AP Art History: The Swing (AFTER Fragonard)-- #244
The Swing (After Fragonard) by Yinka Shonibare
This work may seem familiar due to the Rococo masterpiece The Swing by Fragonard (click to learn more), and it is! Yinka Shonibare's sculpture is based off of the original, but with some noticeable modifications. For example, the headless figure, a nod to the French Revolution that was to come after the original time period.
Bio of Work:
Title: The Swing (After Fragonard)
Date: 2001
Medium: Mixed Media Installation- including cotton fabric, rope, oak, etc.
Museum: Tate, London
Date: 2001
Medium: Mixed Media Installation- including cotton fabric, rope, oak, etc.
Museum: Tate, London
Analysis:
Yinka Shonibare's figure in The Swing (After Fragonard) is headless, the artist's emphasis on the terror that was to come after Fragonard's original piece, seemingly due to the French Revolutionary guillotine. His work is also missing the two peering men, and the audience fills this gap.

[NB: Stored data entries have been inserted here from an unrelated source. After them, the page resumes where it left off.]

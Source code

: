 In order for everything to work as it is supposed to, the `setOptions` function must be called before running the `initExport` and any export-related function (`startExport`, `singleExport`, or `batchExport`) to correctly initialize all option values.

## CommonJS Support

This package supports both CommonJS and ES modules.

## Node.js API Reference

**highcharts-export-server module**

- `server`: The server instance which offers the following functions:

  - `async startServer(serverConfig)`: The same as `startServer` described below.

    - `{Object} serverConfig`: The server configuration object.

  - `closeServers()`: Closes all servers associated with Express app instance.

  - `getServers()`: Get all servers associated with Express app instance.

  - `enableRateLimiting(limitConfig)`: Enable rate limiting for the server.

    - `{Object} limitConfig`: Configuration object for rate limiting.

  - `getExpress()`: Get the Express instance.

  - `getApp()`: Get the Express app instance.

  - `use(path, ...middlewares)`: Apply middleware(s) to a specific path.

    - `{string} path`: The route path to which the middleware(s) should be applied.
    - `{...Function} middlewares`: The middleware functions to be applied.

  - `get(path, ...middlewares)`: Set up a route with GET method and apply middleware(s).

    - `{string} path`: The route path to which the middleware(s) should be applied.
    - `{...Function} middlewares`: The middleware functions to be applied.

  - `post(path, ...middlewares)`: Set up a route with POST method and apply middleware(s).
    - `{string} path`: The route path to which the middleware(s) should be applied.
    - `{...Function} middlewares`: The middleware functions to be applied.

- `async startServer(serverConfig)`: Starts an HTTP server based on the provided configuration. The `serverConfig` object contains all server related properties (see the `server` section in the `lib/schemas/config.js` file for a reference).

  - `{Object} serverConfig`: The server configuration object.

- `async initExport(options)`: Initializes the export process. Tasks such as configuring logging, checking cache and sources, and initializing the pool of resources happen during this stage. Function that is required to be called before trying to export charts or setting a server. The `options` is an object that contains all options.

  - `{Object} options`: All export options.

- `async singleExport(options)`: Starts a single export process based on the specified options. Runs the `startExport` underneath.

In contrast with Fragonard's original figure's silk and lace garments, this figure is wearing African printed textiles, a nod to anti colonial beliefs. Shonibare dresses his figure in African printed Dutch wax cotton. Indonesian batik textile techniques were appropriated by the Dutch, while the English tried to copy this, making merely a fake. Though the Dutch did not care for the imitation fabric, African peoples loved it and adopted the textile. Although the original, Rococo art was a lavish scene of pleasure, times and circumstances have changed, emphasized by Shonibare's work.